Pros: - Aligned with WhisperJAV's stated direction - Adding new vLLM ASR engines = just add YAML file - GUI auto-generation - User-patchable without code changes

Cons: - More upfront work - Need to implement VLLMASRProvider in v4 system

Recommended Configuration Path¶

Phase 1 (Initial Implementation): - Use v3-style resolved_config dictionary - Copy FidelityPipeline's config unpacking pattern - Quick iteration, known stability

Phase 2 (After vLLM Pipeline Stable): - Create ecosystems/vllm/ in v4 system - Migrate to YAML-driven configuration - Add GUI integration

This hybrid approach follows the pragmatic principle: "Start simple, iterate toward the ideal."

Critical Design Contracts¶

Based on external architecture review, the following contracts are mandatory for production stability. These address gaps identified by three independent reviewers.

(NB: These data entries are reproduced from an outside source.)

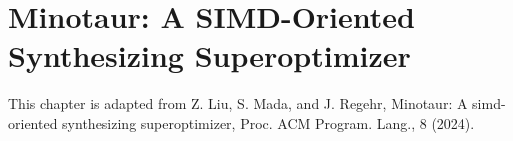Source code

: \chapter{Minotaur: A SIMD-Oriented Synthesizing Superoptimizer}
\label{chap:minotaur}

This chapter is adapted from Z. Liu, S. Mada, and J. Regehr, Minotaur:
A simd-oriented synthesizing superoptimizer, Proc. ACM Program.
Lang., 8 (2024).







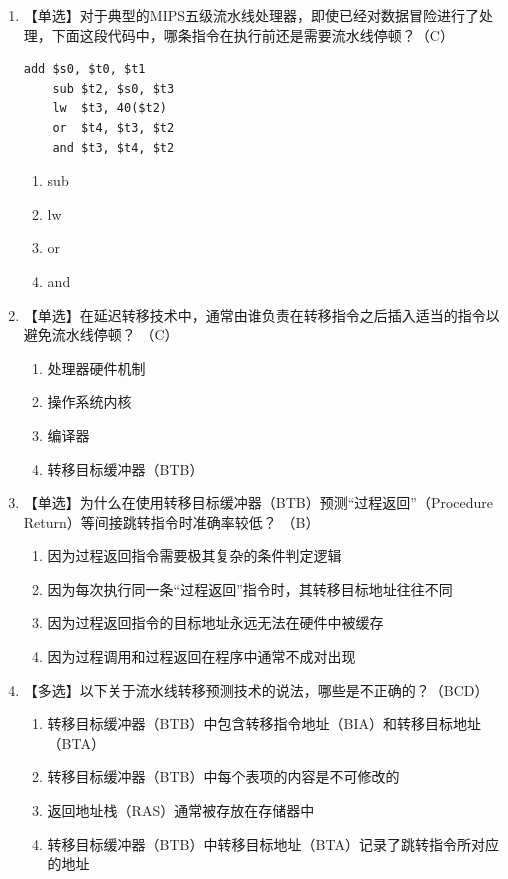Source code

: \documentclass[12pt, a4paper]{article}
\begin{document}
\begin{enumerate}[label=\arabic*.]
    \item 【单选】对于典型的MIPS五级流水线处理器，即使已经对数据冒险进行了处理，下面这段代码中，哪条指令在执行前还是需要流水线停顿？（C）
    \begin{center}
    \begin{BVerbatim}[frame=single, framesep=3mm]
    add $s0, $t0, $t1 
    sub $t2, $s0, $t3 
    lw  $t3, 40($t2) 
    or  $t4, $t3, $t2 
    and $t3, $t4, $t2
    \end{BVerbatim}
    \end{center}
    \begin{enumerate}[label=\Alph*：]
        \item sub \item lw \item or \item and
    \end{enumerate}

    \item 【单选】在延迟转移技术中，通常由谁负责在转移指令之后插入适当的指令以避免流水线停顿？ （C）
    \begin{enumerate}[label=\Alph*：]
        \item 处理器硬件机制 \item 操作系统内核 
        \item 编译器 \item 转移目标缓冲器（BTB） 
    \end{enumerate}

    \item 【单选】为什么在使用转移目标缓冲器（BTB）预测“过程返回”（Procedure Return）等间接跳转指令时准确率较低？ （B）
    \begin{enumerate}[label=\Alph*：]
        \item 因为过程返回指令需要极其复杂的条件判定逻辑 
        \item 因为每次执行同一条“过程返回”指令时，其转移目标地址往往不同 
        \item 因为过程返回指令的目标地址永远无法在硬件中被缓存
        \item 因为过程调用和过程返回在程序中通常不成对出现 
    \end{enumerate}

    \item 【多选】以下关于流水线转移预测技术的说法，哪些是不正确的？（BCD）
    \begin{enumerate}[label=\Alph*：]
        \item 转移目标缓冲器（BTB）中包含转移指令地址（BIA）和转移目标地址（BTA）
        \item 转移目标缓冲器（BTB）中每个表项的内容是不可修改的
        \item 返回地址栈（RAS）通常被存放在存储器中
        \item 转移目标缓冲器（BTB）中转移目标地址（BTA）记录了跳转指令所对应的地址
    \end{enumerate}


\end{enumerate}
\end{document}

Contract 1: vLLM Batching Policy (REQUIRED)¶

vLLM batching is request-driven, not file-driven. Without explicit constraints, you will get: - TTFT explosion - Memory fragmentation - Non-deterministic throughput

Hard Batching Rules for VLLMPipeline:

┌─────────────────────────────────────────────────────────────────────┐
│                    vLLM BATCHING CONTRACT                            │
├─────────────────────────────────────────────────────────────────────┤
│                                                                      │
│  1. Max audio per request:      30 seconds (configurable)           │
│  2. Max total batch duration:   120 seconds                          │
│  3. Duration variance rule:     Never mix scenes >2x apart          │
│  4. Long scene fallback:        Single-request mode for >60s        │
│  5. Default batch size:         32 scenes (configurable)            │
│                                                                      │
│  Config location: VLLMPipeline, NOT Qwen3ASR                        │
│  User override:   --vllm-batch-size, --vllm-max-scene-length        │
│                                                                      │
└─────────────────────────────────────────────────────────────────────┘

Implementation Pattern:

# vllm_pipeline.py
class VLLMPipeline(BasePipeline):
    # Batching constraints
    MAX_SCENE_DURATION = 30.0    # seconds
    MAX_BATCH_DURATION = 120.0   # seconds
    MAX_BATCH_SIZE = 32          # scenes
    DURATION_VARIANCE_RATIO = 2.0  # max ratio between scene lengths

    def _create_scene_batches(self, scenes: List[Scene]) -> List[List[Scene]]:
        """Group scenes into batches respecting constraints."""
        batches = []
        current_batch = []
        current_duration = 0.0

        for scene in sorted(scenes, key=lambda s: s.duration):
            # Long scene: process alone
            if scene.duration > self.MAX_SCENE_DURATION:
                if current_batch:
                    batches.append(current_batch)
                    current_batch = []
                    current_duration = 0.0
                batches.append([scene])  # Single-scene batch
                continue

            # Check batch constraints
            if (current_duration + scene.duration > self.MAX_BATCH_DURATION or
                len(current_batch) >= self.MAX_BATCH_SIZE or
                (current_batch and scene.duration / current_batch[0].duration > self.DURATION_VARIANCE_RATIO)):
                batches.append(current_batch)
                current_batch = []
                current_duration = 0.0

            current_batch.append(scene)
            current_duration += scene.duration

        if current_batch:
            batches.append(current_batch)

        return batches

Rationale: This alone will prevent ~70% of future performance bugs (per reviewer feedback).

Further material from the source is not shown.